▸ **GIVEN INFORMATION**
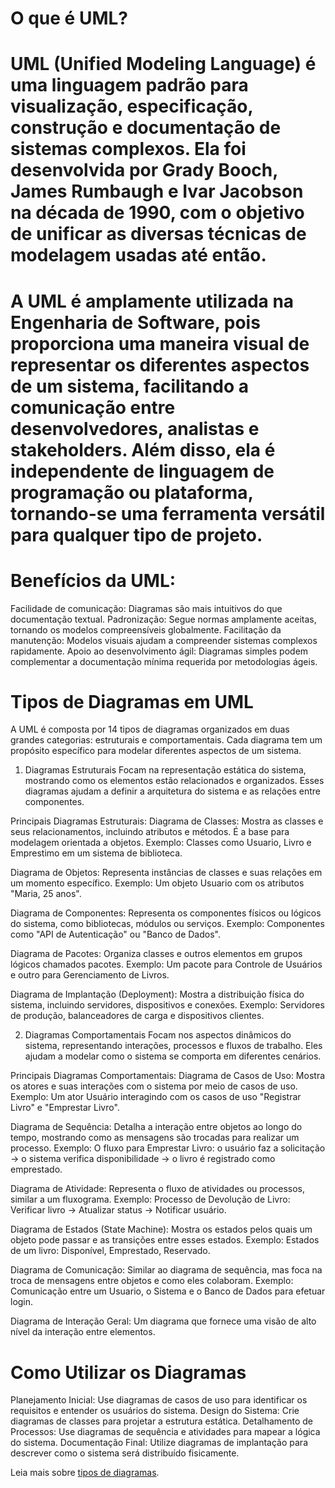 # O que é UML?


# UML (Unified Modeling Language) é uma linguagem padrão para visualização, especificação, construção e documentação de sistemas complexos. Ela foi desenvolvida por Grady Booch, James Rumbaugh e Ivar Jacobson na década de 1990, com o objetivo de unificar as diversas técnicas de modelagem usadas até então.

# A UML é amplamente utilizada na Engenharia de Software, pois proporciona uma maneira visual de representar os diferentes aspectos de um sistema, facilitando a comunicação entre desenvolvedores, analistas e stakeholders. Além disso, ela é independente de linguagem de programação ou plataforma, tornando-se uma ferramenta versátil para qualquer tipo de projeto.

# Benefícios da UML:

Facilidade de comunicação: Diagramas são mais intuitivos do que documentação textual.
Padronização: Segue normas amplamente aceitas, tornando os modelos compreensíveis globalmente.
Facilitação da manutenção: Modelos visuais ajudam a compreender sistemas complexos rapidamente.
Apoio ao desenvolvimento ágil: Diagramas simples podem complementar a documentação mínima requerida por metodologias ágeis.


# Tipos de Diagramas em UML

A UML é composta por 14 tipos de diagramas organizados em duas grandes categorias: estruturais e comportamentais. Cada diagrama tem um propósito específico para modelar diferentes aspectos de um sistema.

1. Diagramas Estruturais
Focam na representação estática do sistema, mostrando como os elementos estão relacionados e organizados. Esses diagramas ajudam a definir a arquitetura do sistema e as relações entre componentes.

Principais Diagramas Estruturais:
Diagrama de Classes: Mostra as classes e seus relacionamentos, incluindo atributos e métodos. É a base para modelagem orientada a objetos.
Exemplo: Classes como Usuario, Livro e Emprestimo em um sistema de biblioteca.

Diagrama de Objetos: Representa instâncias de classes e suas relações em um momento específico.
Exemplo: Um objeto Usuario com os atributos "Maria, 25 anos".

Diagrama de Componentes: Representa os componentes físicos ou lógicos do sistema, como bibliotecas, módulos ou serviços.
Exemplo: Componentes como "API de Autenticação" ou "Banco de Dados".

Diagrama de Pacotes: Organiza classes e outros elementos em grupos lógicos chamados pacotes.
Exemplo: Um pacote para Controle de Usuários e outro para Gerenciamento de Livros.

Diagrama de Implantação (Deployment): Mostra a distribuição física do sistema, incluindo servidores, dispositivos e conexões.
Exemplo: Servidores de produção, balanceadores de carga e dispositivos clientes.

2. Diagramas Comportamentais
Focam nos aspectos dinâmicos do sistema, representando interações, processos e fluxos de trabalho. Eles ajudam a modelar como o sistema se comporta em diferentes cenários.

Principais Diagramas Comportamentais:
Diagrama de Casos de Uso: Mostra os atores e suas interações com o sistema por meio de casos de uso.
Exemplo: Um ator Usuário interagindo com os casos de uso "Registrar Livro" e "Emprestar Livro".

Diagrama de Sequência: Detalha a interação entre objetos ao longo do tempo, mostrando como as mensagens são trocadas para realizar um processo.
Exemplo: O fluxo para Emprestar Livro: o usuário faz a solicitação → o sistema verifica disponibilidade → o livro é registrado como emprestado.

Diagrama de Atividade: Representa o fluxo de atividades ou processos, similar a um fluxograma.
Exemplo: Processo de Devolução de Livro: Verificar livro → Atualizar status → Notificar usuário.

Diagrama de Estados (State Machine): Mostra os estados pelos quais um objeto pode passar e as transições entre esses estados.
Exemplo: Estados de um livro: Disponível, Emprestado, Reservado.

Diagrama de Comunicação: Similar ao diagrama de sequência, mas foca na troca de mensagens entre objetos e como eles colaboram.
Exemplo: Comunicação entre um Usuario, o Sistema e o Banco de Dados para efetuar login.

Diagrama de Interação Geral: Um diagrama que fornece uma visão de alto nível da interação entre elementos.

# Como Utilizar os Diagramas
Planejamento Inicial: Use diagramas de casos de uso para identificar os requisitos e entender os usuários do sistema.
Design do Sistema: Crie diagramas de classes para projetar a estrutura estática.
Detalhamento de Processos: Use diagramas de sequência e atividades para mapear a lógica do sistema.
Documentação Final: Utilize diagramas de implantação para descrever como o sistema será distribuído fisicamente.

Leia mais sobre [tipos de diagramas](tipos-de-diagramas.md).
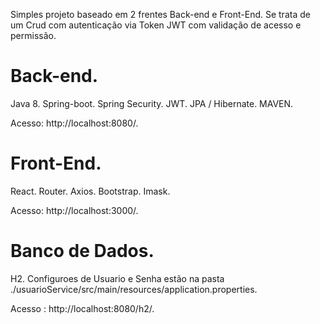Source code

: Simples projeto baseado em 2 frentes Back-end e Front-End.
Se trata de um Crud com autenticação via Token JWT com validação de acesso e permissão.

# Back-end.
Java 8.
Spring-boot.
Spring Security.
JWT.
JPA / Hibernate.
MAVEN.

Acesso: http://localhost:8080/.

# Front-End.
React.
Router.
Axios.
Bootstrap.
Imask.

Acesso: http://localhost:3000/.

# Banco de Dados.
H2.
Configuroes de Usuario e Senha estão  na pasta ./usuarioService/src/main/resources/application.properties.

Acesso : http://localhost:8080/h2/.
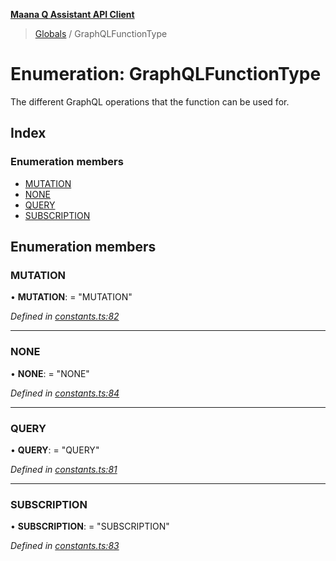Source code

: **[Maana Q Assistant API Client](../README.md)**

> [Globals](../README.md) / GraphQLFunctionType

# Enumeration: GraphQLFunctionType

The different GraphQL operations that the function can be used for.

## Index

### Enumeration members

* [MUTATION](graphqlfunctiontype.md#mutation)
* [NONE](graphqlfunctiontype.md#none)
* [QUERY](graphqlfunctiontype.md#query)
* [SUBSCRIPTION](graphqlfunctiontype.md#subscription)

## Enumeration members

### MUTATION

•  **MUTATION**:  = "MUTATION"

*Defined in [constants.ts:82](https://github.com/maana-io/q-assistant-client/blob/develop/src/constants.ts#L82)*

___

### NONE

•  **NONE**:  = "NONE"

*Defined in [constants.ts:84](https://github.com/maana-io/q-assistant-client/blob/develop/src/constants.ts#L84)*

___

### QUERY

•  **QUERY**:  = "QUERY"

*Defined in [constants.ts:81](https://github.com/maana-io/q-assistant-client/blob/develop/src/constants.ts#L81)*

___

### SUBSCRIPTION

•  **SUBSCRIPTION**:  = "SUBSCRIPTION"

*Defined in [constants.ts:83](https://github.com/maana-io/q-assistant-client/blob/develop/src/constants.ts#L83)*
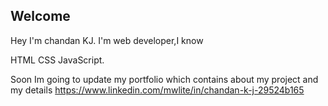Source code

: ## Welcome ##

Hey I'm chandan KJ. I'm web developer,I know 

HTML 
CSS
JavaScript.

Soon Im going to update my portfolio which contains about my project and my details
https://www.linkedin.com/mwlite/in/chandan-k-j-29524b165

▸ **ACTIVITY**
The finished copy should match the data above word for word and contain no pictures.

▸ **PROBLEM SOLUTION**
 # O que é UML?


# UML (Unified Modeling Language) é uma linguagem padrão para visualização, especificação, construção e documentação de sistemas complexos. Ela foi desenvolvida por Grady Booch, James Rumbaugh e Ivar Jacobson na década de 1990, com o objetivo de unificar as diversas técnicas de modelagem usadas até então.

# A UML é amplamente utilizada na Engenharia de Software, pois proporciona uma maneira visual de representar os diferentes aspectos de um sistema, facilitando a comunicação entre desenvolvedores, analistas e stakeholders. Além disso, ela é independente de linguagem de programação ou plataforma, tornando-se uma ferramenta versátil para qualquer tipo de projeto.

# Benefícios da UML:

Facilidade de comunicação: Diagramas são mais intuitivos do que documentação textual.
Padronização: Segue normas amplamente aceitas, tornando os modelos compreensíveis globalmente.
Facilitação da manutenção: Modelos visuais ajudam a compreender sistemas complexos rapidamente.
Apoio ao desenvolvimento ágil: Diagramas simples podem complementar a documentação mínima requerida por metodologias ágeis.


# Tipos de Diagramas em UML

A UML é composta por 14 tipos de diagramas organizados em duas grandes categorias: estruturais e comportamentais. Cada diagrama tem um propósito específico para modelar diferentes aspectos de um sistema.

1. Diagramas Estruturais
Focam na representação estática do sistema, mostrando como os elementos estão relacionados e organizados. Esses diagramas ajudam a definir a arquitetura do sistema e as relações entre componentes.

Principais Diagramas Estruturais:
Diagrama de Classes: Mostra as classes e seus relacionamentos, incluindo atributos e métodos. É a base para modelagem orientada a objetos.
Exemplo: Classes como Usuario, Livro e Emprestimo em um sistema de biblioteca.

Diagrama de Objetos: Representa instâncias de classes e suas relações em um momento específico.
Exemplo: Um objeto Usuario com os atributos "Maria, 25 anos".

Diagrama de Componentes: Representa os componentes físicos ou lógicos do sistema, como bibliotecas, módulos ou serviços.
Exemplo: Componentes como "API de Autenticação" ou "Banco de Dados".

Diagrama de Pacotes: Organiza classes e outros elementos em grupos lógicos chamados pacotes.
Exemplo: Um pacote para Controle de Usuários e outro para Gerenciamento de Livros.

Diagrama de Implantação (Deployment): Mostra a distribuição física do sistema, incluindo servidores, dispositivos e conexões.
Exemplo: Servidores de produção, balanceadores de carga e dispositivos clientes.

2. Diagramas Comportamentais
Focam nos aspectos dinâmicos do sistema, representando interações, processos e fluxos de trabalho. Eles ajudam a modelar como o sistema se comporta em diferentes cenários.

Principais Diagramas Comportamentais:
Diagrama de Casos de Uso: Mostra os atores e suas interações com o sistema por meio de casos de uso.
Exemplo: Um ator Usuário interagindo com os casos de uso "Registrar Livro" e "Emprestar Livro".

Diagrama de Sequência: Detalha a interação entre objetos ao longo do tempo, mostrando como as mensagens são trocadas para realizar um processo.
Exemplo: O fluxo para Emprestar Livro: o usuário faz a solicitação → o sistema verifica disponibilidade → o livro é registrado como emprestado.

Diagrama de Atividade: Representa o fluxo de atividades ou processos, similar a um fluxograma.
Exemplo: Processo de Devolução de Livro: Verificar livro → Atualizar status → Notificar usuário.

Diagrama de Estados (State Machine): Mostra os estados pelos quais um objeto pode passar e as transições entre esses estados.
Exemplo: Estados de um livro: Disponível, Emprestado, Reservado.

Diagrama de Comunicação: Similar ao diagrama de sequência, mas foca na troca de mensagens entre objetos e como eles colaboram.
Exemplo: Comunicação entre um Usuario, o Sistema e o Banco de Dados para efetuar login.

Diagrama de Interação Geral: Um diagrama que fornece uma visão de alto nível da interação entre elementos.

# Como Utilizar os Diagramas
Planejamento Inicial: Use diagramas de casos de uso para identificar os requisitos e entender os usuários do sistema.
Design do Sistema: Crie diagramas de classes para projetar a estrutura estática.
Detalhamento de Processos: Use diagramas de sequência e atividades para mapear a lógica do sistema.
Documentação Final: Utilize diagramas de implantação para descrever como o sistema será distribuído fisicamente.

Leia mais sobre [tipos de diagramas](tipos-de-diagramas.md).
Source code

: Simples projeto baseado em 2 frentes Back-end e Front-End.
Se trata de um Crud com autenticação via Token JWT com validação de acesso e permissão.

# Back-end.
Java 8.
Spring-boot.
Spring Security.
JWT.
JPA / Hibernate.
MAVEN.

Acesso: http://localhost:8080/.

# Front-End.
React.
Router.
Axios.
Bootstrap.
Imask.

Acesso: http://localhost:3000/.

# Banco de Dados.
H2.
Configuroes de Usuario e Senha estão  na pasta ./usuarioService/src/main/resources/application.properties.

Acesso : http://localhost:8080/h2/.
Source code

: **[Maana Q Assistant API Client](../README.md)**

> [Globals](../README.md) / GraphQLFunctionType

# Enumeration: GraphQLFunctionType

The different GraphQL operations that the function can be used for.

## Index

### Enumeration members

* [MUTATION](graphqlfunctiontype.md#mutation)
* [NONE](graphqlfunctiontype.md#none)
* [QUERY](graphqlfunctiontype.md#query)
* [SUBSCRIPTION](graphqlfunctiontype.md#subscription)

## Enumeration members

### MUTATION

•  **MUTATION**:  = "MUTATION"

*Defined in [constants.ts:82](https://github.com/maana-io/q-assistant-client/blob/develop/src/constants.ts#L82)*

___

### NONE

•  **NONE**:  = "NONE"

*Defined in [constants.ts:84](https://github.com/maana-io/q-assistant-client/blob/develop/src/constants.ts#L84)*

___

### QUERY

•  **QUERY**:  = "QUERY"

*Defined in [constants.ts:81](https://github.com/maana-io/q-assistant-client/blob/develop/src/constants.ts#L81)*

___

### SUBSCRIPTION

•  **SUBSCRIPTION**:  = "SUBSCRIPTION"

*Defined in [constants.ts:83](https://github.com/maana-io/q-assistant-client/blob/develop/src/constants.ts#L83)*
Source code

: ## Welcome ##

Hey I'm chandan KJ. I'm web developer,I know 

HTML 
CSS
JavaScript.

Soon Im going to update my portfolio which contains about my project and my details
https://www.linkedin.com/mwlite/in/chandan-k-j-29524b165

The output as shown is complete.